### What is being asked
Below, find each line holding "stylesheet" and state how many there are, using the number alone.

######

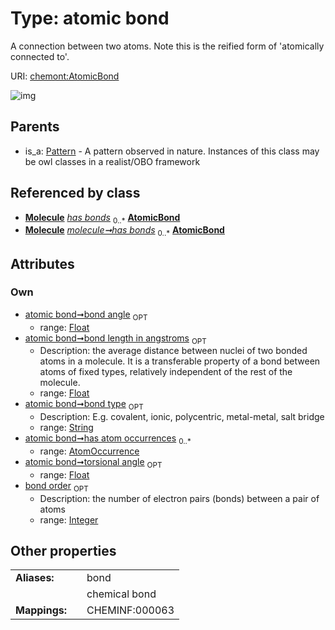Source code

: 
# Type: atomic bond


A connection between two atoms. Note this is the reified form of 'atomically connected to'.

URI: [chemont:AtomicBond](https://w3id.org/chemont/AtomicBond)


![img](http://yuml.me/diagram/nofunky;dir:TB/class/[Pattern],[Molecule],[AtomOccurrence]<has%20atom%20occurrences%200..*-++[AtomicBond&#124;bond_order:integer%20%3F;bond_type:string%20%3F;bond_length_in_angstroms:float%20%3F;bond_angle:float%20%3F;torsional_angle:float%20%3F],[Molecule]++-%20has%20bonds(i)%200..*>[AtomicBond],[Molecule]++-%20has%20bonds%200..*>[AtomicBond],[Pattern]^-[AtomicBond],[AtomOccurrence])

## Parents

 *  is_a: [Pattern](Pattern.md) - A pattern observed in nature. Instances of this class may be owl classes in a realist/OBO framework

## Referenced by class

 *  **[Molecule](Molecule.md)** *[has bonds](has_bonds.md)*  <sub>0..*</sub>  **[AtomicBond](AtomicBond.md)**
 *  **[Molecule](Molecule.md)** *[molecule➞has bonds](molecule_has_bonds.md)*  <sub>0..*</sub>  **[AtomicBond](AtomicBond.md)**

## Attributes


### Own

 * [atomic bond➞bond angle](atomic_bond_bond_angle.md)  <sub>OPT</sub>
    * range: [Float](types/Float.md)
 * [atomic bond➞bond length in angstroms](atomic_bond_bond_length_in_angstroms.md)  <sub>OPT</sub>
    * Description: the average distance between nuclei of two bonded atoms in a molecule. It is a transferable property of a bond between atoms of fixed types, relatively independent of the rest of the molecule.
    * range: [Float](types/Float.md)
 * [atomic bond➞bond type](atomic_bond_bond_type.md)  <sub>OPT</sub>
    * Description: E.g. covalent, ionic, polycentric, metal-metal, salt bridge
    * range: [String](types/String.md)
 * [atomic bond➞has atom occurrences](atomic_bond_has_atom_occurrences.md)  <sub>0..*</sub>
    * range: [AtomOccurrence](AtomOccurrence.md)
 * [atomic bond➞torsional angle](atomic_bond_torsional_angle.md)  <sub>OPT</sub>
    * range: [Float](types/Float.md)
 * [bond order](bond_order.md)  <sub>OPT</sub>
    * Description: the number of electron pairs (bonds) between a pair of atoms
    * range: [Integer](types/Integer.md)

## Other properties

|  |  |  |
| --- | --- | --- |
| **Aliases:** | | bond |
|  | | chemical bond |
| **Mappings:** | | CHEMINF:000063 |

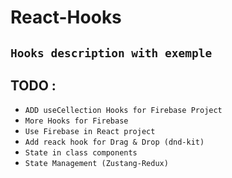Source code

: # React-Hooks
## ``Hooks description with exemple``

## TODO :
* `ADD useCellection Hooks for Firebase Project`
* `More Hooks for Firebase`
* `Use Firebase in React project`
* `Add reack hook for Drag & Drop (dnd-kit)`
* `State in class components`
* `State Management (Zustang-Redux)`
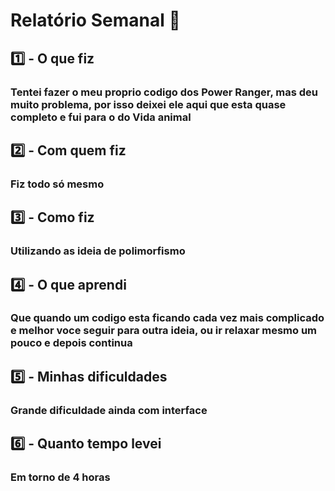 # Relatório Semanal :office:

## :one: - O que fiz

### Tentei fazer o meu proprio codigo dos Power Ranger, mas deu muito problema, por isso deixei ele aqui que esta quase completo e fui para o do Vida animal

## :two: - Com quem fiz

### Fiz todo só mesmo

## :three: - Como fiz

### Utilizando as ideia de polimorfismo

## :four: - O que aprendi

### Que quando um codigo esta ficando cada vez mais complicado e melhor voce seguir para outra ideia, ou ir relaxar mesmo um pouco e depois continua

## :five: - Minhas dificuldades

### Grande dificuldade ainda com interface

## :six: - Quanto tempo levei

### Em torno de 4 horas
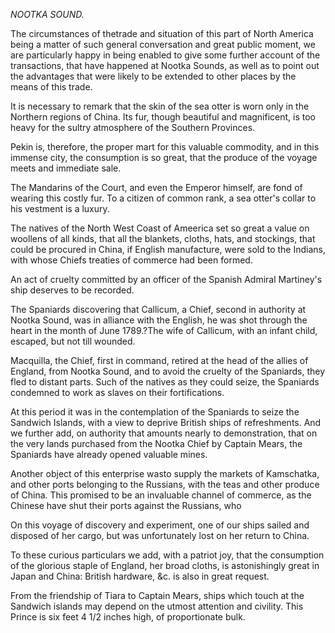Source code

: *NOOTKA SOUND.*The circumstances of thetrade and situation of this part of North America
                    being a matter of such general conversation and great public moment, we are particularly happy in being enabled to give
                    some further account of the transactions, that have happened at Nootka
                    Sounds, as well as to point out the advantages that were likely to be
                    extended to other places by the means of this trade.It is necessary to remark that the skin of the sea otter is worn only in the
                    Northern regions of China. Its fur, though beautiful and magnificent, is too heavy for the sultry atmosphere of the
                    Southern Provinces.Pekin is, therefore, the proper mart for this valuable commodity, and in
                    this immense city, the consumption is so great, that the produce of
                    the voyage meets and immediate sale.The Mandarins of the Court, and even the Emperor himself, are fond of
                    wearing this costly fur. To a citizen of common rank, a sea otter's
                    collar to his vestment is a luxury.The natives of the North West Coast of Ameerica set so great a
                    value on woollens of all kinds, that all the blankets, cloths, hats, and
                    stockings, that could be procured in China, if English manufacture, were sold to the Indians, with whose Chiefs treaties of
                    commerce had been formed.An act of cruelty committed by an officer of the Spanish Admiral Martiney's
                    ship deserves to be recorded.The Spaniards discovering that Callicum, a Chief, second in authority at
                    Nootka Sound, was in alliance with the English, he was shot through
                    the heart in the month of June 1789.?The wife of Callicum, with an
                    infant child, escaped, but not till wounded.Macquilla, the Chief, first in command, retired at the head of
                    the allies of England, from Nootka Sound, and to avoid the cruelty of the
                    Spaniards, they fled to distant parts. Such of the natives as they
                    could seize, the Spaniards condemned to work as slaves on their
                        fortifications.At this period it was in the contemplation of the Spaniards to seize the
                    Sandwich Islands, with a view to deprive British ships of refreshments.
                    And we further add, on authority that amounts nearly to demonstration,
                    that on the very lands purchased from the Nootka Chief by Captain
                    Mears, the Spaniards have already opened valuable mines.Another object of this enterprise wasto supply the markets of
                    Kamschatka, and other ports belonging to the Russians, with the teas and
                    other produce of China. This promised to be an invaluable
                    channel of commerce, as the Chinese have shut their ports against the
                    Russians, who On this voyage of discovery and experiment, one of our ships sailed and
                    disposed of her cargo, but was unfortunately lost on her return to
                    China.To these curious particulars we add, with a patriot joy, that the
                    consumption of the glorious staple of England, her broad cloths, is
                        astonishingly great in Japan and China: British hardware, &c. is also in great request.From the friendship of Tiara to Captain Mears, ships which touch at the
                    Sandwich islands may depend on the utmost attention and civility. This
                    Prince is six feet 4 1/2 inches high, of proportionate bulk.
                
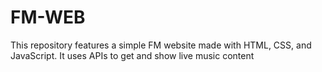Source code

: # FM-WEB
This repository features a simple FM website made with HTML, CSS, and JavaScript. It uses APIs to get and show live music content
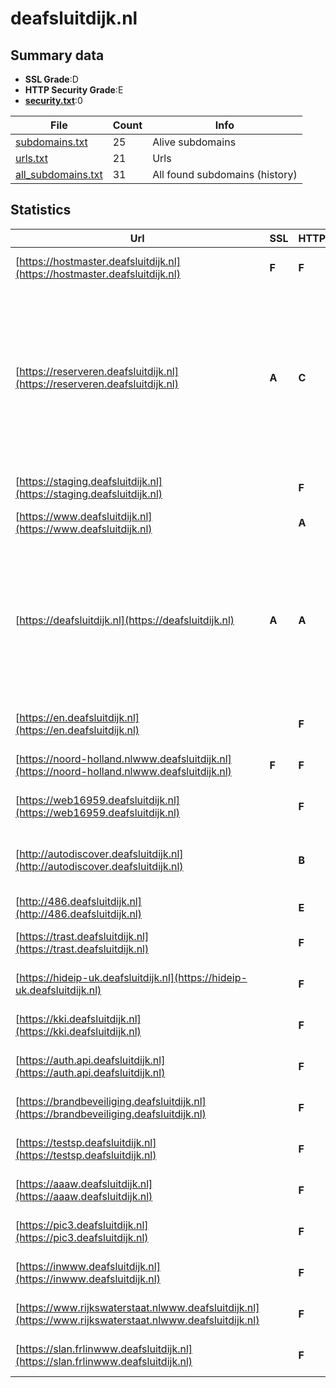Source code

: 

# deafsluitdijk.nl
## Summary data


 - **SSL Grade**:D
 - **HTTP Security Grade**:E
 - **[security.txt](https://www.digitaleoverheid.nl/nieuws/standaard-security-txt-nu-verplicht-voor-overheid/)**:0


| File       | Count | Info |
|------------|-------|------|
|[subdomains.txt](/data/deafsluitdijk.nl/subdomains.txt)|25|Alive subdomains|
|[urls.txt](/data/deafsluitdijk.nl/urls.txt)|21|Urls|
|[all_subdomains.txt](/data/deafsluitdijk.nl/all_subdomains.txt)|31|All found subdomains (history)|


## Statistics


| Url | SSL | HTTP | Server | Cookie | HSTS | CORS | CTO | CSP | XFO | XXP | RP |FP| Tech |Title |
|--------|-------|-------|------|------|------|------|------|------|------|------|------|------|------|------|
|[https://hostmaster.deafsluitdijk.nl](https://hostmaster.deafsluitdijk.nl)| **F**| **F**|openresty| | | | | | | | :white_check_mark: | |HSTS Nginx OpenResty|Welcome|
|[https://reserveren.deafsluitdijk.nl](https://reserveren.deafsluitdijk.nl)| **A**| **C**|openresty|:warning: |:white_check_mark: | | | | :white_check_mark: | | :white_check_mark: | |Bootstrap Google Tag Manager HSTS MySQL Nginx OpenResty PHP Site Kit:1.119.0 Varnish WordPress Yoast SEO:22.0|Boottochten werk...|
|[https://staging.deafsluitdijk.nl](https://staging.deafsluitdijk.nl)| | **F**|openresty| | | | | | | | :white_check_mark: | |HSTS Nginx OpenResty|Welcome|
|[https://www.deafsluitdijk.nl](https://www.deafsluitdijk.nl)| | **A**|openresty| |:white_check_mark: | | |:warning: | :white_check_mark: | | :white_check_mark: | |Nginx OpenResty|301 Moved Perman...|
|[https://deafsluitdijk.nl](https://deafsluitdijk.nl)| **A**| **A**|openresty| |:white_check_mark: | | |:warning: | :white_check_mark: | | :white_check_mark: | |Google Tag Manager HSTS MySQL Nginx OpenResty PHP Site Kit:1.119.0 Varnish WordPress Yoast SEO:22.0|De Afsluitdijk -...|
|[https://en.deafsluitdijk.nl](https://en.deafsluitdijk.nl)| | **F**|openresty| | | | | | | | :white_check_mark: | |HSTS Nginx OpenResty|Welcome|
|[https://noord-holland.nlwww.deafsluitdijk.nl](https://noord-holland.nlwww.deafsluitdijk.nl)| **F**| **F**|openresty| | | | | | | | :white_check_mark: | |HSTS Nginx OpenResty|Welcome|
|[https://web16959.deafsluitdijk.nl](https://web16959.deafsluitdijk.nl)| | **F**|openresty| | | | | | | | :white_check_mark: | |HSTS Nginx OpenResty|Welcome|
|[http://autodiscover.deafsluitdijk.nl](http://autodiscover.deafsluitdijk.nl)| | **B**|Microsoft-IIS/10.0|:white_check_mark: |:white_check_mark: | | | | :white_check_mark: | :white_check_mark: | :white_check_mark: | |IIS:10.0 Microsoft ASP.NET Windows Server||
|[http://486.deafsluitdijk.nl](http://486.deafsluitdijk.nl)| | **E**|| | | | | | | | :white_check_mark: | |HSTS Varnish|301 Moved Perman...|
|[https://trast.deafsluitdijk.nl](https://trast.deafsluitdijk.nl)| | **F**|openresty| | | | | | | | :white_check_mark: | |HSTS Nginx OpenResty|Welcome|
|[https://hideip-uk.deafsluitdijk.nl](https://hideip-uk.deafsluitdijk.nl)| | **F**|openresty| | | | | | | | :white_check_mark: | |HSTS Nginx OpenResty|Welcome|
|[https://kki.deafsluitdijk.nl](https://kki.deafsluitdijk.nl)| | **F**|openresty| | | | | | | | :white_check_mark: | |HSTS Nginx OpenResty|Welcome|
|[https://auth.api.deafsluitdijk.nl](https://auth.api.deafsluitdijk.nl)| | **F**|openresty| | | | | | | | :white_check_mark: | |HSTS Nginx OpenResty|Welcome|
|[https://brandbeveiliging.deafsluitdijk.nl](https://brandbeveiliging.deafsluitdijk.nl)| | **F**|openresty| | | | | | | | :white_check_mark: | |HSTS Nginx OpenResty|Welcome|
|[https://testsp.deafsluitdijk.nl](https://testsp.deafsluitdijk.nl)| | **F**|openresty| | | | | | | | :white_check_mark: | |HSTS Nginx OpenResty|Welcome|
|[https://aaaw.deafsluitdijk.nl](https://aaaw.deafsluitdijk.nl)| | **F**|openresty| | | | | | | | :white_check_mark: | |HSTS Nginx OpenResty|Welcome|
|[https://pic3.deafsluitdijk.nl](https://pic3.deafsluitdijk.nl)| | **F**|openresty| | | | | | | | :white_check_mark: | |HSTS Nginx OpenResty|Welcome|
|[https://inwww.deafsluitdijk.nl](https://inwww.deafsluitdijk.nl)| | **F**|openresty| | | | | | | | :white_check_mark: | |HSTS Nginx OpenResty|Welcome|
|[https://www.rijkswaterstaat.nlwww.deafsluitdijk.nl](https://www.rijkswaterstaat.nlwww.deafsluitdijk.nl)| | **F**|openresty| | | | | | | | :white_check_mark: | |HSTS Nginx OpenResty|Welcome|
|[https://slan.frlinwww.deafsluitdijk.nl](https://slan.frlinwww.deafsluitdijk.nl)| | **F**|openresty| | | | | | | | :white_check_mark: | |HSTS Nginx OpenResty|Welcome|

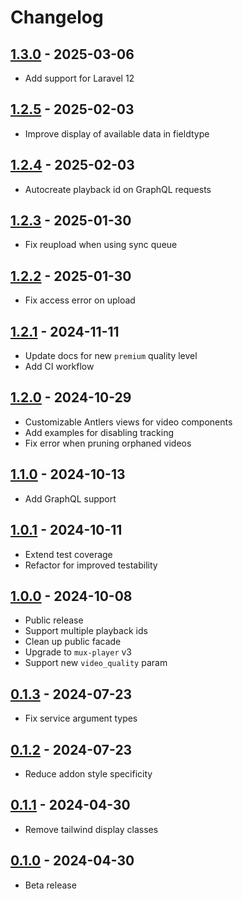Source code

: # Changelog

## [1.3.0] - 2025-03-06

- Add support for Laravel 12

## [1.2.5] - 2025-02-03

- Improve display of available data in fieldtype

## [1.2.4] - 2025-02-03

- Autocreate playback id on GraphQL requests

## [1.2.3] - 2025-01-30

- Fix reupload when using sync queue

## [1.2.2] - 2025-01-30

- Fix access error on upload

## [1.2.1] - 2024-11-11

- Update docs for new `premium` quality level
- Add CI workflow

## [1.2.0] - 2024-10-29

- Customizable Antlers views for video components
- Add examples for disabling tracking
- Fix error when pruning orphaned videos

## [1.1.0] - 2024-10-13

- Add GraphQL support

## [1.0.1] - 2024-10-11

- Extend test coverage
- Refactor for improved testability

## [1.0.0] - 2024-10-08

- Public release
- Support multiple playback ids
- Clean up public facade
- Upgrade to `mux-player` v3
- Support new `video_quality` param

## [0.1.3] - 2024-07-23

- Fix service argument types

## [0.1.2] - 2024-07-23

- Reduce addon style specificity

## [0.1.1] - 2024-04-30

- Remove tailwind display classes

## [0.1.0] - 2024-04-30

- Beta release

[1.3.0]: https://github.com/daun/statamic-mux/releases/tag/1.3.0
[1.2.5]: https://github.com/daun/statamic-mux/releases/tag/1.2.5
[1.2.4]: https://github.com/daun/statamic-mux/releases/tag/1.2.4
[1.2.3]: https://github.com/daun/statamic-mux/releases/tag/1.2.3
[1.2.2]: https://github.com/daun/statamic-mux/releases/tag/1.2.2
[1.2.1]: https://github.com/daun/statamic-mux/releases/tag/1.2.1
[1.2.0]: https://github.com/daun/statamic-mux/releases/tag/1.2.0
[1.1.0]: https://github.com/daun/statamic-mux/releases/tag/1.1.0
[1.0.1]: https://github.com/daun/statamic-mux/releases/tag/1.0.1
[1.0.0]: https://github.com/daun/statamic-mux/releases/tag/1.0.0
[0.1.3]: https://github.com/daun/statamic-mux/releases/tag/0.1.3
[0.1.2]: https://github.com/daun/statamic-mux/releases/tag/0.1.2
[0.1.1]: https://github.com/daun/statamic-mux/releases/tag/0.1.1
[0.1.0]: https://github.com/daun/statamic-mux/releases/tag/0.1.0
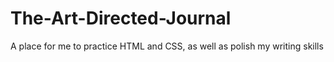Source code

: The-Art-Directed-Journal
========================

A place for me to practice HTML and CSS, as well as polish my writing skills
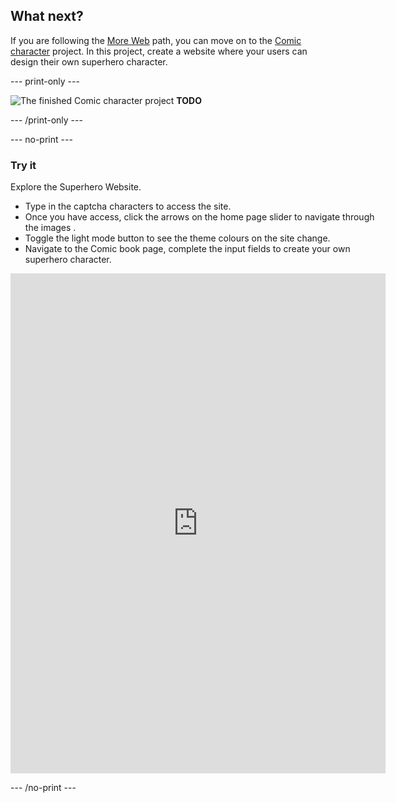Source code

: ## What next?

If you are following the [More Web](https://projects.raspberrypi.org/en/pathways/more-web) path, you can move on to the [Comic character](https://projects.raspberrypi.org/en/projects/comic-character) project. In this project, create a website where your users can design their own superhero character. 

--- print-only ---

![The finished Comic character project](images/comic-character-project.png) **TODO** 

--- /print-only ---

--- no-print ---

### Try it
<div style="display: flex; flex-wrap: wrap">
<div style="flex-basis: 175px; flex-grow: 1">  
Explore the Superhero Website. 

+ Type in the captcha characters to access the site.
+ Once you have access, click the arrows on the home page slider to navigate through the images .
+ Toggle the light mode button to see the theme colours on the site change.
+ Navigate to the Comic book page, complete the input fields to create your own superhero character.

<iframe src="https://editor.raspberrypi.org/en/embed/viewer/comic-character-complete" width="600" height="800" frameborder="0" marginwidth="0" marginheight="0" allowfullscreen> </iframe>
</div>
</div>

--- /no-print ---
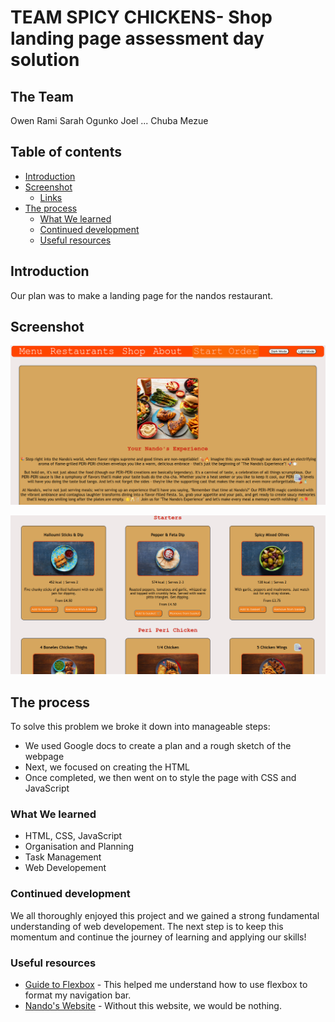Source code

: # TEAM SPICY CHICKENS- Shop landing page assessment day solution

## The Team
Owen Rami
Sarah Ogunko
Joel ...
Chuba Mezue

## Table of contents

- [Introduction](#Introduction)
- [Screenshot](#screenshot)
  - [Links](#links)
- [The process](#The-process)
  - [What We learned](#what-We-learned)
  - [Continued development](#continued-development)
  - [Useful resources](#useful-resources)


## Introduction

Our plan was to make a landing page for the nandos restaurant. 

## Screenshot
![Alt text](intro1.png)

![Alt text](intro2.png)

## The process

To solve this problem we broke it down into manageable steps:
- We used Google docs to create a plan and a rough sketch of the webpage
- Next, we focused on creating the HTML
- Once completed, we then went on to style the page with CSS and JavaScript

### What We learned
- HTML, CSS, JavaScript
- Organisation and Planning
- Task Management 
- Web Developement

### Continued development
We all thoroughly enjoyed this project and we gained a strong fundamental understanding of web developement. The next step is to keep this momentum and continue the journey of learning and applying our skills!


### Useful resources
- [Guide to Flexbox](https://css-tricks.com/snippets/css/a-guide-to-flexbox/) - This helped me understand how to use flexbox to format my navigation bar.
- [Nando's Website](https://www.nandos.co.uk/food/menu/) - Without this website, we would be nothing.




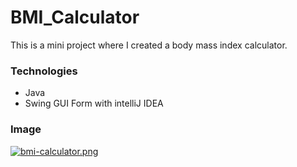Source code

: # BMI_Calculator
This is a mini project where I created a body mass index calculator.

### Technologies
- Java
- Swing GUI Form with intelliJ IDEA

### Image

[![bmi-calculator.png](https://i.postimg.cc/XYfwjv3v/bmi-calculator.png)](https://postimg.cc/JshyKMsw)

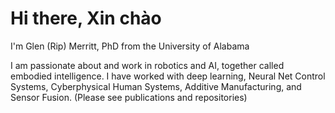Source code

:# Hi there, Xin chào
I'm Glen (Rip) Merritt, PhD from the University of Alabama

I am passionate about and work in robotics and AI, together called embodied intelligence. 
I have worked with deep learning, Neural Net Control Systems, Cyberphysical Human Systems, Additive Manufacturing, and Sensor Fusion. 
(Please see publications and repositories)
<!-- (Please see publications and repositories) -->
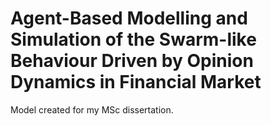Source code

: # Agent-Based Modelling and Simulation of the Swarm-like Behaviour Driven by Opinion Dynamics in Financial Market

Model created for my MSc dissertation.
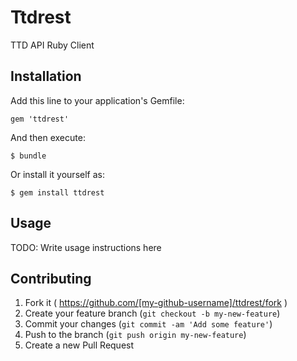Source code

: # Ttdrest

TTD API Ruby Client

## Installation

Add this line to your application's Gemfile:

    gem 'ttdrest'

And then execute:

    $ bundle

Or install it yourself as:

    $ gem install ttdrest

## Usage

TODO: Write usage instructions here

## Contributing

1. Fork it ( https://github.com/[my-github-username]/ttdrest/fork )
2. Create your feature branch (`git checkout -b my-new-feature`)
3. Commit your changes (`git commit -am 'Add some feature'`)
4. Push to the branch (`git push origin my-new-feature`)
5. Create a new Pull Request

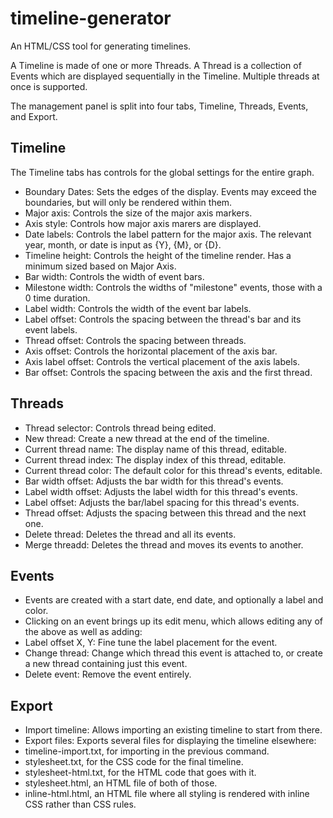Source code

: # timeline-generator
 An HTML/CSS tool for generating timelines.
 
A Timeline is made of one or more Threads. A Thread is a collection of Events which are displayed sequentially in the Timeline. Multiple threads at once is supported.

The management panel is split into four tabs, Timeline, Threads, Events, and Export.

## Timeline
The Timeline tabs has controls for the global settings for the entire graph.

* Boundary Dates: Sets the edges of the display. Events may exceed the boundaries, but will only be rendered within them.
* Major axis: Controls the size of the major axis markers.
* Axis style: Controls how major axis marers are displayed.
* Date labels: Controls the label pattern for the major axis. The relevant year, month, or date is input as {Y}, {M}, or {D}.
* Timeline height: Controls the height of the timeline render. Has a minimum sized based on Major Axis.
* Bar width: Controls the width of event bars.
* Milestone width: Controls the widths of "milestone" events, those with a 0 time duration.
* Label width: Controls the width of the event bar labels.
* Label offset: Controls the spacing between the thread's bar and its event labels.
* Thread offset: Controls the spacing between threads.
* Axis offset: Controls the horizontal placement of the axis bar.
* Axis label offset: Controls the vertical placement of the axis labels.
* Bar offset: Controls the spacing between the axis and the first thread.

## Threads
* Thread selector: Controls thread being edited.
* New thread: Create a new thread at the end of the timeline.
* Current thread name: The display name of this thread, editable.
* Current thread index: The display index of this thread, editable.
* Current thread color: The default color for this thread's events, editable.
* Bar width offset: Adjusts the bar width for this thread's events.
* Label width offset: Adjusts the label width for this thread's events.
* Label offset: Adjusts the bar/label spacing for this thread's events.
* Thread offset: Adjusts the spacing between this thread and the next one.
* Delete thread: Deletes the thread and all its events.
* Merge threadd: Deletes the thread and moves its events to another.

## Events
* Events are created with a start date, end date, and optionally a label and color.
* Clicking on an event brings up its edit menu, which allows editing any of the above as well as adding:
* Label offset X, Y: Fine tune the label placement for the event.
* Change thread: Change which thread this event is attached to, or create a new thread containing just this event.
* Delete event: Remove the event entirely.

## Export
* Import timeline: Allows importing an existing timeline to start from there.
* Export files: Exports several files for displaying the timeline elsewhere:
 * timeline-import.txt, for importing in the previous command.
 * stylesheet.txt, for the CSS code for the final timeline.
 * stylesheet-html.txt, for the HTML code that goes with it.
 * stylesheet.html, an HTML file of both of those.
 * inline-html.html, an HTML file where all styling is rendered with inline CSS rather than CSS rules.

######

### Task solution
3